(Saved entries)
· · · · · · ·

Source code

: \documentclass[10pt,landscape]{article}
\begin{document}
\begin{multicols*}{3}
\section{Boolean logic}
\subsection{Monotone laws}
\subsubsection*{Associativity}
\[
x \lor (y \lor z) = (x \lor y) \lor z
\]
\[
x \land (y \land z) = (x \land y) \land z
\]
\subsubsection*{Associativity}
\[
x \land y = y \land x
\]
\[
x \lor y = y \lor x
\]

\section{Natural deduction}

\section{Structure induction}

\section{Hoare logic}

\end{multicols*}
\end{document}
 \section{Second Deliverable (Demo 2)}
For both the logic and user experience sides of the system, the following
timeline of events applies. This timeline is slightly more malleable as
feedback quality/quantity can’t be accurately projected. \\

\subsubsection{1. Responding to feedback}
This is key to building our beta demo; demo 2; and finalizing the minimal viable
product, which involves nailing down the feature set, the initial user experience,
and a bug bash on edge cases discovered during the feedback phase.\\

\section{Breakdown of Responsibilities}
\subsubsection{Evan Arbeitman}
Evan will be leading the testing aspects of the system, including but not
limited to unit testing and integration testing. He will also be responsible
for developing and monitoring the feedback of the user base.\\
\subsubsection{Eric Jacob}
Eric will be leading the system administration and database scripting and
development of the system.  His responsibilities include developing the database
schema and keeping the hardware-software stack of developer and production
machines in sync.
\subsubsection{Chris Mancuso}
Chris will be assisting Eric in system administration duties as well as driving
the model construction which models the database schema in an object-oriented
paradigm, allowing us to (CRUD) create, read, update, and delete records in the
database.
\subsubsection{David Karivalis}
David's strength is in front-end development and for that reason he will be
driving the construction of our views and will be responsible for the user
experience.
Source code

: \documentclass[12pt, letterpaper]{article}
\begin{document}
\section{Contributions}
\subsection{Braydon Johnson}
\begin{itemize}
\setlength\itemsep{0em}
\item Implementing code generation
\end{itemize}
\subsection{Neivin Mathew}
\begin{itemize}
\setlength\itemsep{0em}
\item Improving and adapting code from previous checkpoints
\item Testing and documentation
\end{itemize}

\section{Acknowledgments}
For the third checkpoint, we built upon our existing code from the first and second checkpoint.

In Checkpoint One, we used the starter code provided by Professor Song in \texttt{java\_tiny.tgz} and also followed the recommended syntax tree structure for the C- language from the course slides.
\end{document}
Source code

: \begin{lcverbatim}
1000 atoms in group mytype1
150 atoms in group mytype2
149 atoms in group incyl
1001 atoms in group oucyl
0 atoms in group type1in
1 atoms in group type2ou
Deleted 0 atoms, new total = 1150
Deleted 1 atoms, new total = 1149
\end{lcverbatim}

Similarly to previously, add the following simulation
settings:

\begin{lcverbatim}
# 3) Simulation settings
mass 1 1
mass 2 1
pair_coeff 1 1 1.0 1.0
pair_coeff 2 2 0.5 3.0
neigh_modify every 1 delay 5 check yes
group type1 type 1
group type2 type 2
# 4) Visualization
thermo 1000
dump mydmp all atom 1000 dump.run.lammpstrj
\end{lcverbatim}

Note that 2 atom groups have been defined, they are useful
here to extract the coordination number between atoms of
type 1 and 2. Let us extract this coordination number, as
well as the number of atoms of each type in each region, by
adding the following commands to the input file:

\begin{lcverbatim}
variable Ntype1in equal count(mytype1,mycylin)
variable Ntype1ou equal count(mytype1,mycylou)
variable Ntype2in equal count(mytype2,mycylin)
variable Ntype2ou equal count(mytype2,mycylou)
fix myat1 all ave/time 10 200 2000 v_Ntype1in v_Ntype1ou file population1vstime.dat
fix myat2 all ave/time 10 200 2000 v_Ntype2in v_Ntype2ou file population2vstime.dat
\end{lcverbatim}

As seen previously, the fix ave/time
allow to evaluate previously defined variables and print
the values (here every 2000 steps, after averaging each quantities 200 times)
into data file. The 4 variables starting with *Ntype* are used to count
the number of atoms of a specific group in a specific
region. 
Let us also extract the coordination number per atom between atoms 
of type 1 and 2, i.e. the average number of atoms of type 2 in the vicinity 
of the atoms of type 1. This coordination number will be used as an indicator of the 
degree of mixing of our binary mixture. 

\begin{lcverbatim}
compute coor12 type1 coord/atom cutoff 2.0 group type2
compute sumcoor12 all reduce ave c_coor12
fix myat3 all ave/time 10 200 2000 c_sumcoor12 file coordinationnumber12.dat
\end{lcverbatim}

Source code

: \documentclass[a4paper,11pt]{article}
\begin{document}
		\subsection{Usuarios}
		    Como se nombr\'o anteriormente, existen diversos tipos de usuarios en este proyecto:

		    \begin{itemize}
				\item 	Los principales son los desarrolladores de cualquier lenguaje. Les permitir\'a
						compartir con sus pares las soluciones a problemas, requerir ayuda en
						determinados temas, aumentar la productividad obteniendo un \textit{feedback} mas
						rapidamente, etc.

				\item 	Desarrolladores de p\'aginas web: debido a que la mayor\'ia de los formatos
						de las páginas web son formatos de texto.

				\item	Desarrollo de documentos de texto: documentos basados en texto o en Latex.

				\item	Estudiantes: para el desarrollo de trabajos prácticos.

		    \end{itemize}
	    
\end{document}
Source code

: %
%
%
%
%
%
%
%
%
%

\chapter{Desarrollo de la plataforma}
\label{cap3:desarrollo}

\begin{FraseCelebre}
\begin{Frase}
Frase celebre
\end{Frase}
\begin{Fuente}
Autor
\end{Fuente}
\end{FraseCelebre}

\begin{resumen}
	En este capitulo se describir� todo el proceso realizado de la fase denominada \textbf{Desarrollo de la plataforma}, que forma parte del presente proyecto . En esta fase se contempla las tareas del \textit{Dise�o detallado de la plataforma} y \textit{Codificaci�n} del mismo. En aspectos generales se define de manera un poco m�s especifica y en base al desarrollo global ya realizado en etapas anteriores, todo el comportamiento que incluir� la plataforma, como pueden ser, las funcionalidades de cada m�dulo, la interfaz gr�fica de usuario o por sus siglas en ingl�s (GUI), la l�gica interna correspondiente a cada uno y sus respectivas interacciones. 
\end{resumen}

· · · · · · ·

> _TASK REQUIREMENTS_
Give again, exactly as written, the lines running from the first line of the data above through the line that contains "For both the".

> _ANSWER TO THE EXERCISE_
Source code

: \documentclass[10pt,landscape]{article}
\begin{document}
\begin{multicols*}{3}
\section{Boolean logic}
\subsection{Monotone laws}
\subsubsection*{Associativity}
\[
x \lor (y \lor z) = (x \lor y) \lor z
\]
\[
x \land (y \land z) = (x \land y) \land z
\]
\subsubsection*{Associativity}
\[
x \land y = y \land x
\]
\[
x \lor y = y \lor x
\]

\section{Natural deduction}

\section{Structure induction}

\section{Hoare logic}

\end{multicols*}
\end{document}
 \section{Second Deliverable (Demo 2)}
For both the logic and user experience sides of the system, the following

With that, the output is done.